Cet empreinte est notamment due à notre façon d’acheter compulsivement du matériel et d’en changer sans réel besoin : on change de téléphone en moyenne tous les 2 ans et d’ordinateur tous les 3 à 4 ans ! Mais je laisse ce sujet à d’autres, je veux me concentrer sur le sujet du développement logiciel aujourd’hui.

Lorsqu’on cherche comment est réparti cet impact numérique, c’est la consommation de vidéos qui ressort principalement. Ainsi, selon le Shift Project, « Le visionnage d’une vidéo en ligne de dix minutes disponible dans le “Cloud” induit par exemple une consommation électrique équivalente à la consommation propre d’un smartphone sur dix jours ». Vous penserez à moi la prochaine fois que vous regarderez une vidéo de « chatons-trop-mignons » en haute définition sur Youtube !

On pourra donc commencer à nous questionner sur nos usages un par un, en commençant peut-être par regarder moins de vidéos et en qualité plus basse, le but étant à terme d’avoir un usage plus respectueux de la planète. Mais je me pose quand même une question : suis-je vraiment le fautif dans l’affaire ? Je veux dire, nous sommes tout de même des millions d’utilisateurs et utilisatrices à partager une consommation irraisonnée de vidéos en ligne et nous partagerions un même usage sans s’être jamais concerté·es ? Excusez-moi mais je flaire quand même quelque chose de louche dans l’affaire ! Est-ce que ce ne serait pas plutôt l’outil qui me pousse à l’usage ? Mais pourquoi ? Qui l’a conçu ? Dans quel but ?

Lorsque je me rends sur Youtube, c’est facile : c’est Google qui a conçu cette plateforme de divertissement. Mais moi, lorsque j’entends Google, j’ai un petit drapeau qui se lève dans la tête et qui me dit « attention, Google est l’une des plus grosses capitalisations boursières et génère la grande majorité de son chiffre d’affaire à partir de la pub ! » Et pour que la pub génère de l’argent, il faut des personnes pour la regarder. Idéalement beaucoup. Et qui reste longtemps. Est-ce que j’ai réellement consenti à regarder beaucoup de vidéos à la suite… ou est-ce Google qui m’a incité à le faire pour vendre du « temps de cerveau disponible » (comme dirait l’autre) et donc m’incite à rester sur sa plateforme ? Vous l’aurez compris, je touche du doigt un problème du capitalisme design de l’attention.

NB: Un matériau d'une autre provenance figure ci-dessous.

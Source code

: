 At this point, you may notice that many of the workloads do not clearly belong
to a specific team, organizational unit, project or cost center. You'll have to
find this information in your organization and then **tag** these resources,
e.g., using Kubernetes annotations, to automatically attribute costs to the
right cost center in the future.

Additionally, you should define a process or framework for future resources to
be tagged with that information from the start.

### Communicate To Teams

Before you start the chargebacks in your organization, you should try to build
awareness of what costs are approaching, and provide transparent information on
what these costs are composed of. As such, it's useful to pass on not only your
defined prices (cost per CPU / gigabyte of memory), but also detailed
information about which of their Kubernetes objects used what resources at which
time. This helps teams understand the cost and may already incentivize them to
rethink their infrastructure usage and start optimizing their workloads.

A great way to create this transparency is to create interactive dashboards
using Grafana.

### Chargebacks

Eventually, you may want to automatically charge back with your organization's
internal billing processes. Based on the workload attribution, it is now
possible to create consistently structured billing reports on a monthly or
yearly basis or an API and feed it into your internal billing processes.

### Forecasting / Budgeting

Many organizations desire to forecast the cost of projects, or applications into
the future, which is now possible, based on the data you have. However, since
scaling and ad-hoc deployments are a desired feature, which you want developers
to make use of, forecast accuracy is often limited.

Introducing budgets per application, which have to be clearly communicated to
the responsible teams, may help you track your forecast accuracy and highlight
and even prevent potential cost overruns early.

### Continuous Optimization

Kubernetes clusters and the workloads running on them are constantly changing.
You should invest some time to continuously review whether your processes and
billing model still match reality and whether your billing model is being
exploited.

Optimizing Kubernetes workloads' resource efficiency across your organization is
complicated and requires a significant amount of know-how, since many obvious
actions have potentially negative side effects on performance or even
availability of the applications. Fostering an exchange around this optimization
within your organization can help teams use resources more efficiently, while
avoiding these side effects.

Donc non seulement il y a des usages, des logiciels qui ne respectent pas l’environnement, mais en plus ils ne respectent pas non plus leurs utilisateurices ! Est-ce qu’on ne pourrait pas y faire quelque chose ? Par exemple, si on commençait à virer cette colonne de suggestions de vidéos « qui pourraient nous intéresser » ainsi que l’enchainement automatique de vidéos ? Évidemment Youtube ne vous permet pas de le faire… mais est-ce qu’on aurait pas inventé une chose qui se nomme « le logiciel libre » ? Si je n’aime pas ce que fait telle ou telle plateforme de mon attention, alors je vais la modifier pour qu’elle me respecte, n’est-ce pas la promesse du logiciel libre ?

Nous sommes sauvé·es !

Vraiment ?

Prenons une plateforme de vidéos libre comme Peertube, et imaginons qu’il y ait au sein de Peertube un tel système de suggestions de vidéos ainsi que l’enchainement automatique de vidéos. Qui dans la salle se sent capable de modifier le code pour virer ces deux fonctionnalités ? Et en moins d’une heure (le temps que je considère comme raisonnable pour ne pas avoir l’impression de le perdre) ? Et bien je suis désolé de vous annoncer que toutes les personnes qui ont levé la main ne sont pas vraiment libre ! Ils ou elles sont dépendantes soit d’une personne externe, soit de temps et de ressources qu’elles devront dépenser de façon disproportionnée vis-à-vis du gain consenti. La liberté 1 du logiciel libre, celle qui implique que l’on peut modifier le code n’est finalement peut-être pas si bien respectée.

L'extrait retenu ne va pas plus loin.